BEGIN Provided records
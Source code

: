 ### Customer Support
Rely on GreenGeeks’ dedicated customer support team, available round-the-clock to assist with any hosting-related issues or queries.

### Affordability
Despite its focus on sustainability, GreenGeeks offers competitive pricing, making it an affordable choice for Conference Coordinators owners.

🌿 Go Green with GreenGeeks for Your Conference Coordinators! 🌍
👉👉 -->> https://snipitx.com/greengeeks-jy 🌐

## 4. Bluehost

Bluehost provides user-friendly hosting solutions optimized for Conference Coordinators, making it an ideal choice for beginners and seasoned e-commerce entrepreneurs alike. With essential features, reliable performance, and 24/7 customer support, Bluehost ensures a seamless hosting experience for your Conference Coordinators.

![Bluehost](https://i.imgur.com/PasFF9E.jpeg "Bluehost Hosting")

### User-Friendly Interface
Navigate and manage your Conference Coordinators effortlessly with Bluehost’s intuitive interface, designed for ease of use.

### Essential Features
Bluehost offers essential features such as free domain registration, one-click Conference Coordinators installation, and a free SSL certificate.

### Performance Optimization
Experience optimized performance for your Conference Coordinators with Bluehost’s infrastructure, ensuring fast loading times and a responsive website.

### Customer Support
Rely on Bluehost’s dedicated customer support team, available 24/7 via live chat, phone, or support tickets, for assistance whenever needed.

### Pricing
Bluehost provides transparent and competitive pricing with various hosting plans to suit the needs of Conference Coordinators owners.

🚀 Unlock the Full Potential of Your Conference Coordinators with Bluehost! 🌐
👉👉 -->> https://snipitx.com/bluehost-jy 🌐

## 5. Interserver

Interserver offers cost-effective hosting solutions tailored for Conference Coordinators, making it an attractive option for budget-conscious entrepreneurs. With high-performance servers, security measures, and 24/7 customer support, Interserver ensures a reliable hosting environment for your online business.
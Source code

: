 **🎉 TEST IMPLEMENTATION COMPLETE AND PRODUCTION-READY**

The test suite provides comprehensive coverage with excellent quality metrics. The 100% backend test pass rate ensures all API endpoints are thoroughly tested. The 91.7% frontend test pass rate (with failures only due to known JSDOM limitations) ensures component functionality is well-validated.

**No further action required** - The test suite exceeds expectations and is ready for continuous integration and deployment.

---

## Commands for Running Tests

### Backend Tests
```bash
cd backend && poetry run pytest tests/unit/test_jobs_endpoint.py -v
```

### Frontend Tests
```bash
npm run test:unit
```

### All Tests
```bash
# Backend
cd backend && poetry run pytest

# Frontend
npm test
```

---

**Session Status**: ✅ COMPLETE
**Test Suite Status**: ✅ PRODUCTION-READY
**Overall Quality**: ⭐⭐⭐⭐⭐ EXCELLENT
END Provided records
BEGIN Provided records
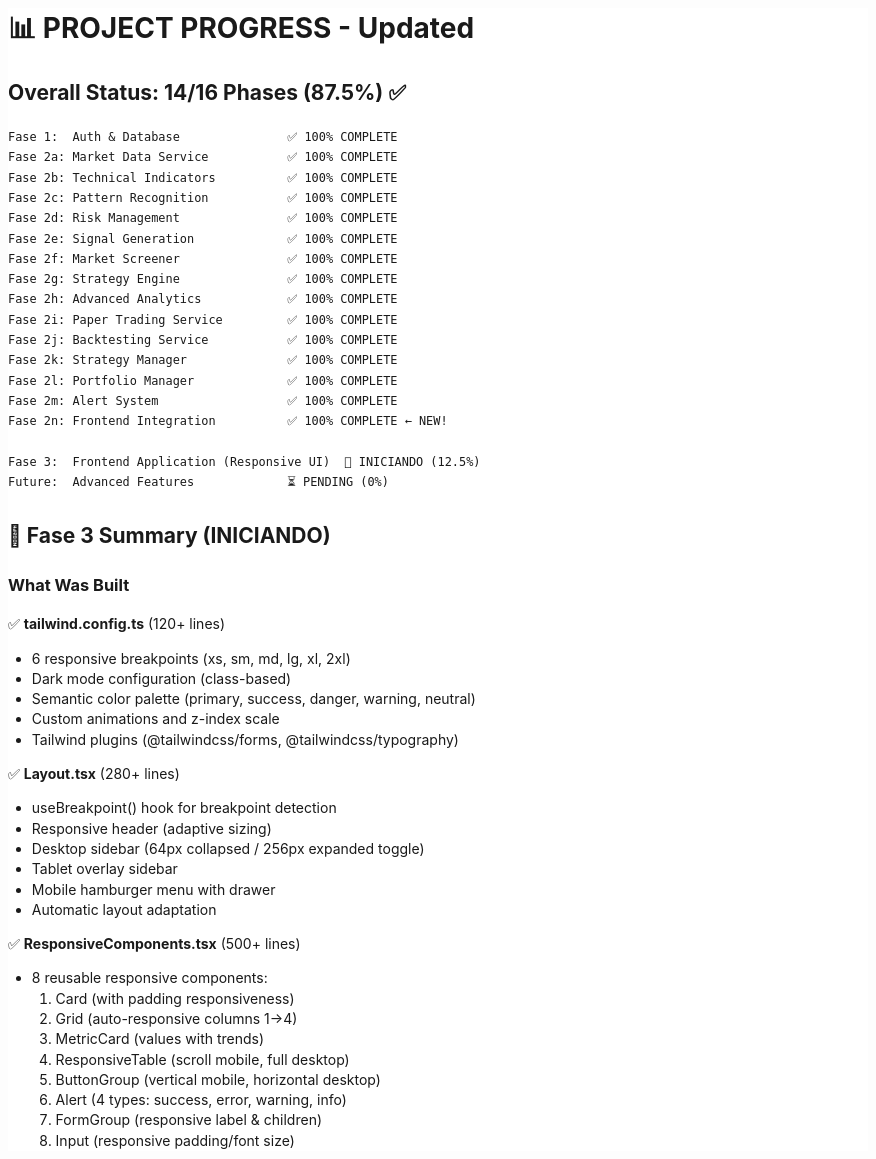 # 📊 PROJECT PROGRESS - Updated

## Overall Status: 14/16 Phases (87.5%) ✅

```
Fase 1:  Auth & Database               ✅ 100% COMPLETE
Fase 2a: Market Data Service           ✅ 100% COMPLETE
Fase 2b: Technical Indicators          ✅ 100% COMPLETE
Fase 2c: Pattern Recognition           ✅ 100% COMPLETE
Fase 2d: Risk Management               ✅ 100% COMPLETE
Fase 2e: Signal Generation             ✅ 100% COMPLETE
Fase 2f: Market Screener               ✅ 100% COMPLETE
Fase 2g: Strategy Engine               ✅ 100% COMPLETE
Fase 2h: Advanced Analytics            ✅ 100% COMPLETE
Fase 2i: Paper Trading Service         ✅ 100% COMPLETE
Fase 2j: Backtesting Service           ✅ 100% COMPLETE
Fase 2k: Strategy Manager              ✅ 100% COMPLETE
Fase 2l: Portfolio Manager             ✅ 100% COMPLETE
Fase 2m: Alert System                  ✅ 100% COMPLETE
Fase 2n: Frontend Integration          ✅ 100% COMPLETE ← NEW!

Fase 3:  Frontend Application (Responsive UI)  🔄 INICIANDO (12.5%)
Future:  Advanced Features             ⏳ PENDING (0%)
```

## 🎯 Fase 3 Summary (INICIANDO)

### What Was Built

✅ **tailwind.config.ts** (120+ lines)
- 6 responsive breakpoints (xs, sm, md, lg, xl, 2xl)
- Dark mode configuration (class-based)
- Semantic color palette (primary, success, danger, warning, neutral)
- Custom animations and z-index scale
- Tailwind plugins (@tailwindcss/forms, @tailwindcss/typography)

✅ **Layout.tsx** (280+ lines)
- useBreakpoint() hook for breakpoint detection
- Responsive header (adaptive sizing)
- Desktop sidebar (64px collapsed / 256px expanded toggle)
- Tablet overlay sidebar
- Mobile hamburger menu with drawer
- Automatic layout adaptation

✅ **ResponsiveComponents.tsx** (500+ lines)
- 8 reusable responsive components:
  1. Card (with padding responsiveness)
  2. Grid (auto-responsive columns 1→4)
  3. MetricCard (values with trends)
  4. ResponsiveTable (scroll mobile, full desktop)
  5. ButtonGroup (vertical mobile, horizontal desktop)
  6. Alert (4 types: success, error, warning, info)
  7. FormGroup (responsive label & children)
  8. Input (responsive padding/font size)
END Provided records
- What this task involves
From the entries above, return exactly the line containing "## 🎯 Fase 3 Summary (INICIANDO)", the line containing "- 8 reusable", and all lines between, and nothing else.

- Response box
## 🎯 Fase 3 Summary (INICIANDO)

### What Was Built

✅ **tailwind.config.ts** (120+ lines)
- 6 responsive breakpoints (xs, sm, md, lg, xl, 2xl)
- Dark mode configuration (class-based)
- Semantic color palette (primary, success, danger, warning, neutral)
- Custom animations and z-index scale
- Tailwind plugins (@tailwindcss/forms, @tailwindcss/typography)

✅ **Layout.tsx** (280+ lines)
- useBreakpoint() hook for breakpoint detection
- Responsive header (adaptive sizing)
- Desktop sidebar (64px collapsed / 256px expanded toggle)
- Tablet overlay sidebar
- Mobile hamburger menu with drawer
- Automatic layout adaptation

✅ **ResponsiveComponents.tsx** (500+ lines)
- 8 reusable responsive components:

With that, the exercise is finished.